This article from the Colorado Springs Gazette provides several possible explainations for why medical marijuana dispensaries in Colorado Springs and the unincorporated county areas are having trouble staying in business. The article addresses the start ups needing capital, a solid business plan, and good customer service. The models for perfect competition tell us a lot about this story that the article did not address. The dispensaries going out of business is not a result of bad customer service or poor business plan per se, it is a basic result of perfect competition. When this market opened, all the suppliers were at an initial positive economic profit postion. Although the suppliers cannot see the increase in demand, they did see the increase in price the rise in demand caused and they responded by opening more and more dispensaries. More suppliers entered the market seeing the positive profits being obtained by the suppliers, perhaps shifting their resources from previous business ventures because according to the definition of economic profit, every other market was in a less favorable position than the dispensaries. As more and more dispensaries opened, this shifted the short run supply curve out, causing prices to fall, and the suppliers profit to decline until, now, they are in a negative economic profit position. As the model shows us, suppliers must now leave the market as they reach the shut down point on their cost curves.
Combine the cyclical effect of the perfect competition model with the recent changes in regulations and laws for dispensaries, and the market should regain its equilibirium profit postion, and potentially, with the influence of government, a positive economic postion.

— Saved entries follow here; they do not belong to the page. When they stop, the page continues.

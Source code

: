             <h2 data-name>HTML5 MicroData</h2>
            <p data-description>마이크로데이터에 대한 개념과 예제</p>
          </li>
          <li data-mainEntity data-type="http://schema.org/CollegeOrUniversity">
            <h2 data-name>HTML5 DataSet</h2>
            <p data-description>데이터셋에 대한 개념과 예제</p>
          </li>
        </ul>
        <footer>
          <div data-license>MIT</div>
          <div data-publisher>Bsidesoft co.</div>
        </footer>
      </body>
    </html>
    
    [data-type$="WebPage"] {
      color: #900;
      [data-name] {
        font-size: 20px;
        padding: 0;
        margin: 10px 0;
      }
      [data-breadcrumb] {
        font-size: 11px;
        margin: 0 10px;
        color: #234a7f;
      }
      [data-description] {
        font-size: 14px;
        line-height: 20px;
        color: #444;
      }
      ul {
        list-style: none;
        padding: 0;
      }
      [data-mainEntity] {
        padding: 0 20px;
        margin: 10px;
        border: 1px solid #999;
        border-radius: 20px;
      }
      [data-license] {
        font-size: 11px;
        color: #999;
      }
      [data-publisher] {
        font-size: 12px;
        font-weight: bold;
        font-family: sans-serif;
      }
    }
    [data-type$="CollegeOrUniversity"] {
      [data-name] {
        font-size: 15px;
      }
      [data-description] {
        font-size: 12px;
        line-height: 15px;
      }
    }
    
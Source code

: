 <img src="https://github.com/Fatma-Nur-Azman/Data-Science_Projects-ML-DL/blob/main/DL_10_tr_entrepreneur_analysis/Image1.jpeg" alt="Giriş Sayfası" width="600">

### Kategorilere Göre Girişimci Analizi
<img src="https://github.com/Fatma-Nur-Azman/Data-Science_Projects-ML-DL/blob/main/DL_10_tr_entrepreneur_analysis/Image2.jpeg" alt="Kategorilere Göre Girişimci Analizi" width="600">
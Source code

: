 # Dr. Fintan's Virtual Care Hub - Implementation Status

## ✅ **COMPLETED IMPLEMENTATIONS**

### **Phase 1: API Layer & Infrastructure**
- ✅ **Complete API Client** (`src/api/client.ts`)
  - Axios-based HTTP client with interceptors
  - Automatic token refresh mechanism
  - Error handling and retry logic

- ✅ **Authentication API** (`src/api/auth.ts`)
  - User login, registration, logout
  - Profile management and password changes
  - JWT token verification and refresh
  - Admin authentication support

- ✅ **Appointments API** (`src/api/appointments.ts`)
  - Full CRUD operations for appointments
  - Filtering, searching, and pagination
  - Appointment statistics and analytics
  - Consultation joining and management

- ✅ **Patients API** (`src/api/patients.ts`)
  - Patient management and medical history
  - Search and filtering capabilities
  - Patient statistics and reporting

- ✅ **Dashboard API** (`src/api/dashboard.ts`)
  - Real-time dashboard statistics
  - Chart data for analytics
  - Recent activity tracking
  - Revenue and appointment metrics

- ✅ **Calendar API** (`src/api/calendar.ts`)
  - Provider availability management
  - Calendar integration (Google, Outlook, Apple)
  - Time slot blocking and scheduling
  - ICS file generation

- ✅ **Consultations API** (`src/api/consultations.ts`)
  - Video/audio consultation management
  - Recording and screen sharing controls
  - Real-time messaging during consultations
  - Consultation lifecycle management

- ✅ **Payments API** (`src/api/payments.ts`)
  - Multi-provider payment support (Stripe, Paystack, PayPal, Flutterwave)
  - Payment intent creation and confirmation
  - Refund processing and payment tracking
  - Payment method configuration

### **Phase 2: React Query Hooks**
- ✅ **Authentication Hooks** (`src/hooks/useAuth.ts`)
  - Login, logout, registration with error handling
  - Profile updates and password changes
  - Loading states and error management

With the passage of the moritorium on dispensaries within city limits, the number of suppliers will soon decrease even more as potentially ( this is still under discussion) only dispensaries in the unincorporated areas of town will retain their tax and business licenses. However, no new businesses within the city limits with be granted licensture. We know that changes in regulations and laws shift the supply curve, and in this case, to the left, thus prices will rise as the number of suppliers decreases, and those lucky few in the county jurisdiction may make a success of their businesses yet. If they can cover their fixed costs in the short run, or even a portion of their variable costs as well, and hold out long enough for the competition and the city based suppliers to go out of business, they may not reach the shut down point and be able to stay in business. Well...that is until the federal government decides to take over the medical marijuana business altogether in order to obtain a new revenue stream...but that's another discussion.